CTMC is a pioneering biotech joint venture, formed by National Resilience and MD Anderson Cancer Center, and located in the renowned Texas Medical Center. Our mission is to accelerate cell therapies from bench to bedside. We offer a wide range of cell therapy modalities, including CAR-T, TIL, ETC, and TCR-T. Our expert team collaborates closely with MD Anderson’s research and clinical faculty, bringing impactful cell therapies to cancer patients.

In our first year alone, we have filed four INDs, each ahead of schedule, demonstrating our commitment to delivering innovative treatments to patients with speed and precision. Our alliance with National Resilience, an ambitious biomanufacturing organization that has raised $2 billion in two years, enables us to remain at the forefront of biomanufacturing practices, leveraging advanced technology and processes to deliver exceptional results.

Our state-of-the-art, 60,000 sq. ft. facility in the Texas Medical Center is staffed by an integrated team of 94+ industry veterans and scientists who are passionate about bringing life-saving cures to patients. Our unique joint venture structure, with two highly established partners, provides us with the financial stability and long-term horizon to achieve our mission.

At CTMC, we value our employees and offer a variety of development opportunities within our novel corporate structure. We foster a team-first culture and a balanced work-life environment to ensure our staff is energized and engaged in our mission. If you share our passion for advancing the frontiers of medical science with innovative therapeutics and want to join a highly dedicated team committed to delivering novel cures to patients, we invite you to submit your application.
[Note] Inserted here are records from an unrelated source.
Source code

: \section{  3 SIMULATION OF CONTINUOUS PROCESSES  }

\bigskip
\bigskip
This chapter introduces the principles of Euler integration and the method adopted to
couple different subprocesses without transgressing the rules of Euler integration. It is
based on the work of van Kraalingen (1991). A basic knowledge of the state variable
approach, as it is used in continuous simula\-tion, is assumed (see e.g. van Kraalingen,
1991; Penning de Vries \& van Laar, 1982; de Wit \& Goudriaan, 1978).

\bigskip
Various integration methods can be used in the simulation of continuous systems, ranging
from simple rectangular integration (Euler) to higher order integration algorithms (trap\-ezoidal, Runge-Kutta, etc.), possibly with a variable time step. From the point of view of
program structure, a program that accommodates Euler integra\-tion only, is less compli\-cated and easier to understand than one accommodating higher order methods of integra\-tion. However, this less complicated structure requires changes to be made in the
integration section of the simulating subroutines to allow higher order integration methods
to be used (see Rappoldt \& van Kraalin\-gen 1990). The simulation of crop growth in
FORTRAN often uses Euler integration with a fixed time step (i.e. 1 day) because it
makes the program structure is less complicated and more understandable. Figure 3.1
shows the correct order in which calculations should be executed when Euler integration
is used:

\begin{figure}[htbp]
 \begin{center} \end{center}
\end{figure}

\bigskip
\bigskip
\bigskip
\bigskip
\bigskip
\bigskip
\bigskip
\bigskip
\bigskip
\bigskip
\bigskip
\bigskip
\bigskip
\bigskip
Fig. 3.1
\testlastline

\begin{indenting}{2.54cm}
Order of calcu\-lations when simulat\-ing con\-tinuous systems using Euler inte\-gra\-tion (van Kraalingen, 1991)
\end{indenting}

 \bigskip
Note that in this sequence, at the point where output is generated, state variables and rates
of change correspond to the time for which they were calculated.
We look forward to hearing from you and exploring how your skills and expertise can help us achieve our mission.

Responsibilities (The responsibilities listed are specified as but not limited to):

• Perform line-clearance/ change-over activities.
• Disposition/ Hold/ Rejection of raw materials, starting material and in-house prepared materials.
• Generate and reconcile in-process and Drug Product labels.
• Review and approve executed documents related to manufacturing operations, QC and other departments.
• Initiate deviations, CAPAs and Change Controls associated with Quality Operations practices.
• Create procedures and practices within Quality Operations to implement quality standards.
• Partner with other departments to implement and optimize batch records and procedures.
• Other duties as required.

Qualifications/Skills

• Bachelor’s degree in a scientific field.
• 3+ yrs experience in a related field, preferably QA or equivalent combination of education and experience.
• Understanding of Cell and Gene Therapies.
• Understanding of cGMPs, GLPs and GXPs.
• Knowledge of local and global regulations.
• Verbal and written communication skills.
• Interpersonal and customer service skills.
• Organizational skills and attention to detail.
• Time management skills with a proven ability to meet deadlines.
• Analytical and problem-solving skills.
• Proficient with Microsoft Office Suite or related software.
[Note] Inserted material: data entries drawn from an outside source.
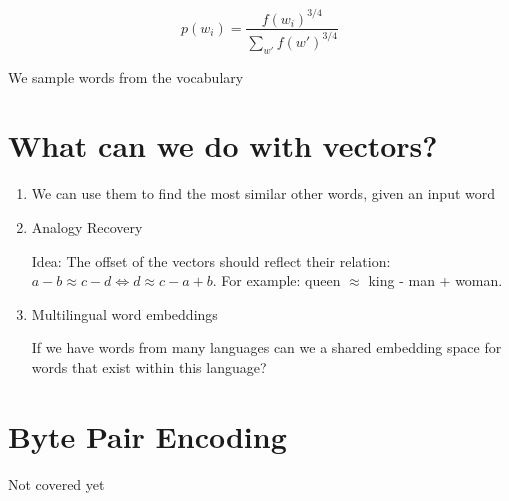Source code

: \documentclass[11pt]{article}
\begin{document}
\begin{equation*}
    p(w_i) = \frac{f(w_i)^{3/4}}{\sum_{w'}f(w')^{3/4}}
\end{equation*}

We sample words from the vocabulary

\section{What can we do with vectors?}

\begin{enumerate}
    \item We can use them to find the most similar other words, given an input word
    \item Analogy Recovery

    Idea: The offset of the vectors should reflect their relation: $a-b \approx c -d \iff d \approx c - a + b$. For example: queen $\approx$ king - man + woman.

    \item Multilingual word embeddings
    
    If we have words from many languages can we a shared embedding space for words that exist within this language?
\end{enumerate}

\section{Byte Pair Encoding}

\begin{warning}
    Not covered yet
\end{warning}

\printbibliography
\end{document}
Working Conditions, Equipment, Physical Demands

The incumbent in this position works in an office environment. The incumbent in this position will use the following equipment and shall have the following physical demands:

Equipment- Computer, printer, fax, and telephone.

Physical Demands- Prolonged periods of sitting at a desk and working on a computer and must be able to lift up to 15 pounds at times. In addition, ability to sterile-gown and perform activities in the manufacturing suite as well as raw material area when applicable.

The physical demands and work environment that have been described are representative of those an employee encounters while performing the essential functions of this position. Reasonable accommodations may be made to enable individuals with disabilities to perform the essential functions in accordance with the Americans with Disabilities Act.

The above job description is an overview of the functions and requirements for this position. This document is not intended to be an exhaustive list encompassing every duty and requirement of this position; your supervisor may assign other duties as considered necessary.